(Source texts of formatted documents)
▼
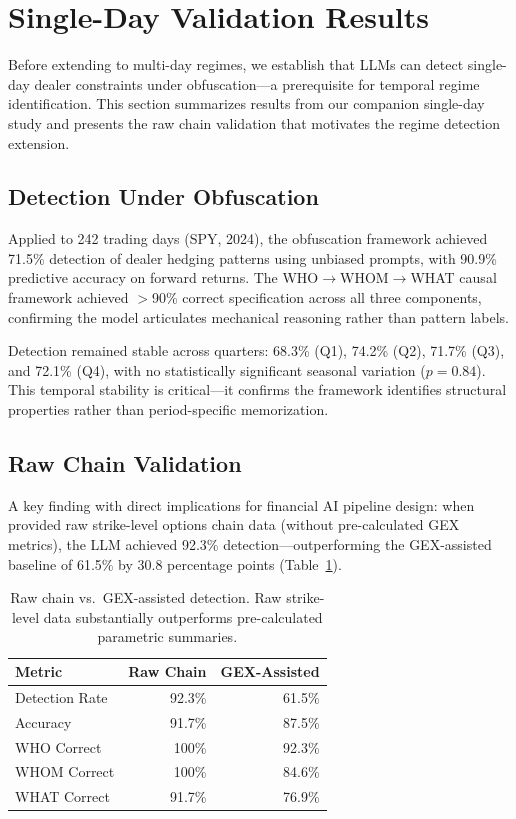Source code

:\section{Single-Day Validation Results}
\label{sec:single_day}

Before extending to multi-day regimes, we establish that LLMs can detect single-day dealer constraints under obfuscation---a prerequisite for temporal regime identification. This section summarizes results from our companion single-day study \citep{regan2025obfuscation} and presents the raw chain validation that motivates the regime detection extension.

\subsection{Detection Under Obfuscation}

Applied to 242 trading days (SPY, 2024), the obfuscation framework achieved 71.5\% detection of dealer hedging patterns using unbiased prompts, with 90.9\% predictive accuracy on forward returns. The WHO$\rightarrow$WHOM$\rightarrow$WHAT causal framework achieved $>$90\% correct specification across all three components, confirming the model articulates mechanical reasoning rather than pattern labels.

Detection remained stable across quarters: 68.3\% (Q1), 74.2\% (Q2), 71.7\% (Q3), and 72.1\% (Q4), with no statistically significant seasonal variation ($p = 0.84$). This temporal stability is critical---it confirms the framework identifies structural properties rather than period-specific memorization.

\subsection{Raw Chain Validation}
\label{subsec:raw_chain}

A key finding with direct implications for financial AI pipeline design: when provided raw strike-level options chain data (without pre-calculated GEX metrics), the LLM achieved 92.3\% detection---outperforming the GEX-assisted baseline of 61.5\% by 30.8 percentage points (Table~\ref{tab:raw_chain}).

\begin{table}[!htbp]
\centering
\caption{Raw chain vs.\ GEX-assisted detection. Raw strike-level data substantially outperforms pre-calculated parametric summaries.}
\label{tab:raw_chain}
\begin{tabular}{@{}lrr@{}}
\toprule
\textbf{Metric} & \textbf{Raw Chain} & \textbf{GEX-Assisted} \\
\midrule
Detection Rate & 92.3\% & 61.5\% \\
Accuracy & 91.7\% & 87.5\% \\
WHO Correct & 100\% & 92.3\% \\
WHOM Correct & 100\% & 84.6\% \\
WHAT Correct & 91.7\% & 76.9\% \\
\bottomrule
\end{tabular}
\end{table}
▲
With no pictures included, write out the entries exactly.

#### [RESPONSE AREA]
Source code

:\section{Single-Day Validation Results}
\label{sec:single_day}

Before extending to multi-day regimes, we establish that LLMs can detect single-day dealer constraints under obfuscation---a prerequisite for temporal regime identification. This section summarizes results from our companion single-day study \citep{regan2025obfuscation} and presents the raw chain validation that motivates the regime detection extension.

\subsection{Detection Under Obfuscation}

Applied to 242 trading days (SPY, 2024), the obfuscation framework achieved 71.5\% detection of dealer hedging patterns using unbiased prompts, with 90.9\% predictive accuracy on forward returns. The WHO$\rightarrow$WHOM$\rightarrow$WHAT causal framework achieved $>$90\% correct specification across all three components, confirming the model articulates mechanical reasoning rather than pattern labels.

Detection remained stable across quarters: 68.3\% (Q1), 74.2\% (Q2), 71.7\% (Q3), and 72.1\% (Q4), with no statistically significant seasonal variation ($p = 0.84$). This temporal stability is critical---it confirms the framework identifies structural properties rather than period-specific memorization.

\subsection{Raw Chain Validation}
\label{subsec:raw_chain}

A key finding with direct implications for financial AI pipeline design: when provided raw strike-level options chain data (without pre-calculated GEX metrics), the LLM achieved 92.3\% detection---outperforming the GEX-assisted baseline of 61.5\% by 30.8 percentage points (Table~\ref{tab:raw_chain}).

\begin{table}[!htbp]
\centering
\caption{Raw chain vs.\ GEX-assisted detection. Raw strike-level data substantially outperforms pre-calculated parametric summaries.}
\label{tab:raw_chain}
\begin{tabular}{@{}lrr@{}}
\toprule
\textbf{Metric} & \textbf{Raw Chain} & \textbf{GEX-Assisted} \\
\midrule
Detection Rate & 92.3\% & 61.5\% \\
Accuracy & 91.7\% & 87.5\% \\
WHO Correct & 100\% & 92.3\% \\
WHOM Correct & 100\% & 84.6\% \\
WHAT Correct & 91.7\% & 76.9\% \\
\bottomrule
\end{tabular}
\end{table}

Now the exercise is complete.